---- ENTRIES SHOWN

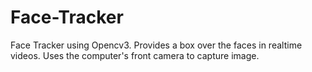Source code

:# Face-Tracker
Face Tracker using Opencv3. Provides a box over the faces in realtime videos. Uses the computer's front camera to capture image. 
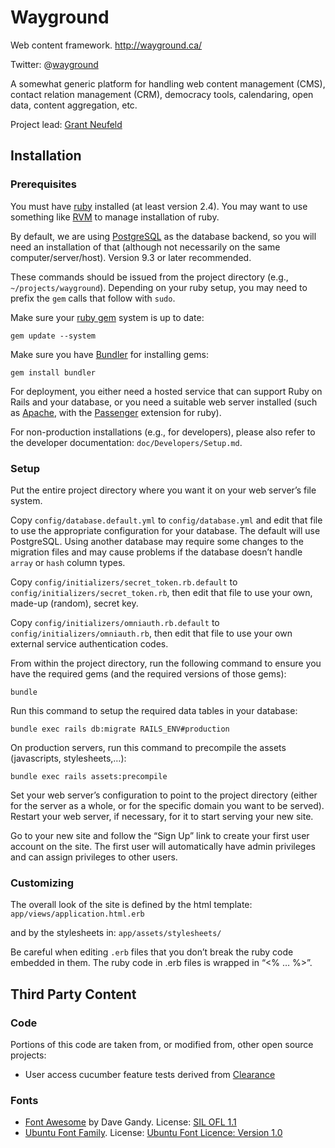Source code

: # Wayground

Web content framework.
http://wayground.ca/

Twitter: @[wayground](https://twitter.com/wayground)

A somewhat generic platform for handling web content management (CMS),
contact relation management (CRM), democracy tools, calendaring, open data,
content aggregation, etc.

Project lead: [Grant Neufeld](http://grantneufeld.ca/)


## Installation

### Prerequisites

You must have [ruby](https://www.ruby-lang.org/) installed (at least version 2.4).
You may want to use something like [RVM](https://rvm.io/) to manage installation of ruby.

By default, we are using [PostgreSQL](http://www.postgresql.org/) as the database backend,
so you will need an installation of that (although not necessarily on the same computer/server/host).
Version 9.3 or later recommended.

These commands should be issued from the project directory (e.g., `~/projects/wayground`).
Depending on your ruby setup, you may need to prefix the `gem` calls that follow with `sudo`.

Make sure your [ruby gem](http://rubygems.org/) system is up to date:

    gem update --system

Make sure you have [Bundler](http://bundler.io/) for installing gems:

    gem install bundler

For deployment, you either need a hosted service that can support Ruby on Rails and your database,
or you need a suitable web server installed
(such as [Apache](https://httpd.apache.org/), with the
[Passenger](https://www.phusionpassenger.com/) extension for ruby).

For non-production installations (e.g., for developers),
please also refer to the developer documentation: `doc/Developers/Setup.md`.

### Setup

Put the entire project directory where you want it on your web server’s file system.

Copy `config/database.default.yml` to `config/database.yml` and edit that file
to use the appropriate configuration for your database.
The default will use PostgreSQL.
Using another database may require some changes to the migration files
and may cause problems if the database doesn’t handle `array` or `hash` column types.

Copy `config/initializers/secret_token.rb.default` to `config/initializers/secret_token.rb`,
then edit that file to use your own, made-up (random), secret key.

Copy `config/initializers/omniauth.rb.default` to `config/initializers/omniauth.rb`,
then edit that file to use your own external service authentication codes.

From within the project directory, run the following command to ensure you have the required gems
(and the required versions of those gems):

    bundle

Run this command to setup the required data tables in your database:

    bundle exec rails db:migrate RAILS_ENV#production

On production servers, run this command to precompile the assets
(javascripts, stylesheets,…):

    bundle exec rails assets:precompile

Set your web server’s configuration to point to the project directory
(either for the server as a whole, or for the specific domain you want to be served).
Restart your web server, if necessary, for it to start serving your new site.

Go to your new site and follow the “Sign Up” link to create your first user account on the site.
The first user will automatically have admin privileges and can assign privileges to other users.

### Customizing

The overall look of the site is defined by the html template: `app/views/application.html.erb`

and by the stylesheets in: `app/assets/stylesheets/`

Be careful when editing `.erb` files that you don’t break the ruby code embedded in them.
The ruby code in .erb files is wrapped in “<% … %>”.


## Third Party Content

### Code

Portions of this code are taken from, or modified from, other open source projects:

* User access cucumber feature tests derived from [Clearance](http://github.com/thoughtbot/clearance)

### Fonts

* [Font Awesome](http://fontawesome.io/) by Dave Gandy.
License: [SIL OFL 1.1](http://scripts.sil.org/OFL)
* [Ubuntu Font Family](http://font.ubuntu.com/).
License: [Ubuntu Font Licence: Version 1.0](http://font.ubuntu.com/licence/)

--------
---- ENTRIES SHOWN

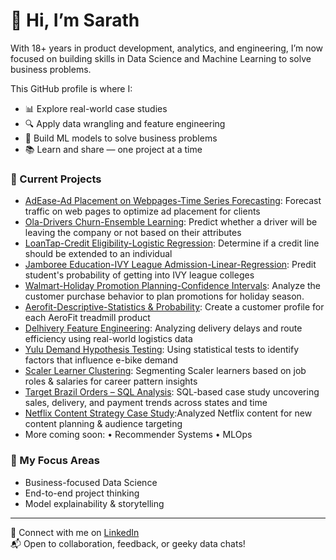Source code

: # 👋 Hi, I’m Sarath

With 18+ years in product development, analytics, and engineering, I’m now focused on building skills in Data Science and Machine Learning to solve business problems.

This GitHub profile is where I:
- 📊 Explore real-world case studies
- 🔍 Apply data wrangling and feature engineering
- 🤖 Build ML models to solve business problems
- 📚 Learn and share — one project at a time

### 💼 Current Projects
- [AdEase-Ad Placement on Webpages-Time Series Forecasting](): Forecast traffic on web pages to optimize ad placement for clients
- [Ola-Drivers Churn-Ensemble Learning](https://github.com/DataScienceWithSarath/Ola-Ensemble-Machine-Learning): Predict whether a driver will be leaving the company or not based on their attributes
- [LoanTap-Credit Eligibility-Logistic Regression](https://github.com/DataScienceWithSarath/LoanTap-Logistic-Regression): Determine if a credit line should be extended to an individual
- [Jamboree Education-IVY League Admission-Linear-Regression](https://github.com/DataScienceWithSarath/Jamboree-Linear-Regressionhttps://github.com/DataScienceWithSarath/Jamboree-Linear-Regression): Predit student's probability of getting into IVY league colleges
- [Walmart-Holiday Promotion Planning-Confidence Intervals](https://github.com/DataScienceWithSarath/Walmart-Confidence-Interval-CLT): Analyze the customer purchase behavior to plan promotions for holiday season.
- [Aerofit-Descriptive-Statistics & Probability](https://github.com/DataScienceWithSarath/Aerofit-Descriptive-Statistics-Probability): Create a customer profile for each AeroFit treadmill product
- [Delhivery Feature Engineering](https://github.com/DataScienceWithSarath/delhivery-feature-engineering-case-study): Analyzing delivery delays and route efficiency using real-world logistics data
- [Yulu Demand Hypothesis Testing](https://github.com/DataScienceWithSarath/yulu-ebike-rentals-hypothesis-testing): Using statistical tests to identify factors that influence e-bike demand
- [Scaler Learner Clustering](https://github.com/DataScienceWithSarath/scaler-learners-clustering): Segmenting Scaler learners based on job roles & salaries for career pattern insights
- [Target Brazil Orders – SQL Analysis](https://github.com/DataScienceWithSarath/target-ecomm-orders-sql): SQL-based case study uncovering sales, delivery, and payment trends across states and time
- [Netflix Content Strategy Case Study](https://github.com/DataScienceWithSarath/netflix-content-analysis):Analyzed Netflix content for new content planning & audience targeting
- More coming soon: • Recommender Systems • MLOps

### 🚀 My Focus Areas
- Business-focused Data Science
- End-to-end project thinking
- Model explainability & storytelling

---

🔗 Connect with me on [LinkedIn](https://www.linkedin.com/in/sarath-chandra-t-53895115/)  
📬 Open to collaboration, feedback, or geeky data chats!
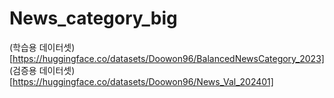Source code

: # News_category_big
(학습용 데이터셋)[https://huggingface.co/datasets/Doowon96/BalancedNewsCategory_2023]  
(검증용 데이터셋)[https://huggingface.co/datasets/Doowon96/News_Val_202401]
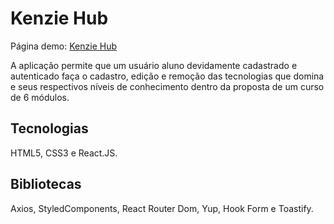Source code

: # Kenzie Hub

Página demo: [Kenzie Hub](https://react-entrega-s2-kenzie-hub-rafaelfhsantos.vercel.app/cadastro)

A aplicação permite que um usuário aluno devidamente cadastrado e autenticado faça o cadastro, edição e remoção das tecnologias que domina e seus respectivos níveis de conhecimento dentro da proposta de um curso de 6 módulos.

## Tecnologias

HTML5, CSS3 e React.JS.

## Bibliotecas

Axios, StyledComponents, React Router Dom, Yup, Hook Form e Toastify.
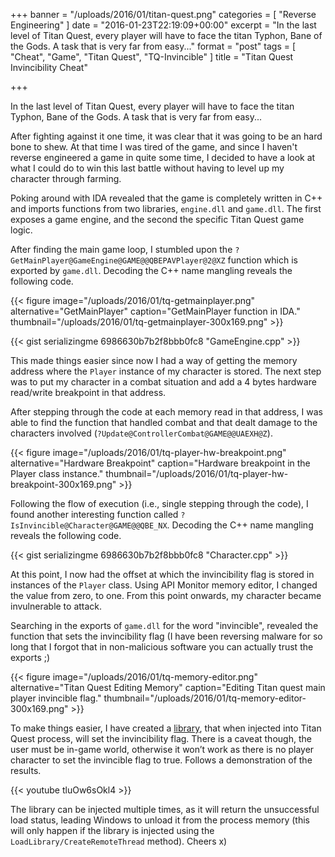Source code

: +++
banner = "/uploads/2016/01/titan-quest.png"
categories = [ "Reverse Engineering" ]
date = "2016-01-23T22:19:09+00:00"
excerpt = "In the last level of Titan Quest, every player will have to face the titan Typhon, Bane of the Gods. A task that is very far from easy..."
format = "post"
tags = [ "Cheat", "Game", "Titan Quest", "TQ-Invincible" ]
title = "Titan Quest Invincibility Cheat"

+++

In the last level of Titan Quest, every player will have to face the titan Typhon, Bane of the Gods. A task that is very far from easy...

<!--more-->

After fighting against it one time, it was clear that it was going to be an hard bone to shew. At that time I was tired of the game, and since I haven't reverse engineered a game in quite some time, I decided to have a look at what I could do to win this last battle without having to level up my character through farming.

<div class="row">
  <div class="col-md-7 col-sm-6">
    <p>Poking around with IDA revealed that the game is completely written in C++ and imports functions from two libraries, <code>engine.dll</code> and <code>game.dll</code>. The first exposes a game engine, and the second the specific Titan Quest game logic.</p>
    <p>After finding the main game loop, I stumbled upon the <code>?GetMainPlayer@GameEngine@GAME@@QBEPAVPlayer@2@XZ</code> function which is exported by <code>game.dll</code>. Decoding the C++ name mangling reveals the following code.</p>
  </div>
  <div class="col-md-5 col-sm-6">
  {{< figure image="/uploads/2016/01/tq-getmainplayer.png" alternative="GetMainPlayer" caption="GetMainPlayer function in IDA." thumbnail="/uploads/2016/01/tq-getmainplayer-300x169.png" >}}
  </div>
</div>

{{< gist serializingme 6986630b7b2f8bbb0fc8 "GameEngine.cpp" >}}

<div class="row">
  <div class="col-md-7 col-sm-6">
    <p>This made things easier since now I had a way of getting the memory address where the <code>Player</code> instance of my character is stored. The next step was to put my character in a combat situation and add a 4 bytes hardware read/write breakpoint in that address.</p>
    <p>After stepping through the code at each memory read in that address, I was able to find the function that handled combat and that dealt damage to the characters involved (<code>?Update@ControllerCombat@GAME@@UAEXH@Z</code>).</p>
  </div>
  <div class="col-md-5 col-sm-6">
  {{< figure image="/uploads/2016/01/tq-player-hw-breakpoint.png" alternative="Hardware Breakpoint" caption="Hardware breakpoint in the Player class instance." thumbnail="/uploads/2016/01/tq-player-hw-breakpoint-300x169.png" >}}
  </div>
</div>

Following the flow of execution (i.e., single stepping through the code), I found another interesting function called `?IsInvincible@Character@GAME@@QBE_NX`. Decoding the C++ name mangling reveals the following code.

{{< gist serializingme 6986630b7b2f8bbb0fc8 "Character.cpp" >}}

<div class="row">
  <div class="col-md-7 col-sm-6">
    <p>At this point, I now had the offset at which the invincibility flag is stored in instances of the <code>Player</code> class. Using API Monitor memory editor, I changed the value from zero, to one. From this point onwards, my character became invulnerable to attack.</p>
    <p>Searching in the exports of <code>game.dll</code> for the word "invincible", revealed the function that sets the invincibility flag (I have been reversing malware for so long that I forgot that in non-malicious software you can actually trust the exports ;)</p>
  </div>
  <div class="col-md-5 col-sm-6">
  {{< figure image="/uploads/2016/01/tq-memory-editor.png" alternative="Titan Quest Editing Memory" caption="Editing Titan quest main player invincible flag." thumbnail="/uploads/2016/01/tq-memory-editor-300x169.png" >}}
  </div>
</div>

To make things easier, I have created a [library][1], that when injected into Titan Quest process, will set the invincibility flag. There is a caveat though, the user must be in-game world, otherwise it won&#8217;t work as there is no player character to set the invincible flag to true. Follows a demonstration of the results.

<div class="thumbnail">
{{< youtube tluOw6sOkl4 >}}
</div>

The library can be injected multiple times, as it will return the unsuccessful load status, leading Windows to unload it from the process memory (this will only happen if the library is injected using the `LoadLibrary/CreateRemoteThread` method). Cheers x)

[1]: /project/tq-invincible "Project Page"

--------

• EXERCISE DETAILS: Working from the records above, write out verbatim only the lines from the line containing "Project lead: [Grant" through the line containing "These commands should".

• EXPECTED ANSWER:
Project lead: [Grant Neufeld](http://grantneufeld.ca/)


## Installation

### Prerequisites

You must have [ruby](https://www.ruby-lang.org/) installed (at least version 2.4).
You may want to use something like [RVM](https://rvm.io/) to manage installation of ruby.

By default, we are using [PostgreSQL](http://www.postgresql.org/) as the database backend,
so you will need an installation of that (although not necessarily on the same computer/server/host).
Version 9.3 or later recommended.

These commands should be issued from the project directory (e.g., `~/projects/wayground`).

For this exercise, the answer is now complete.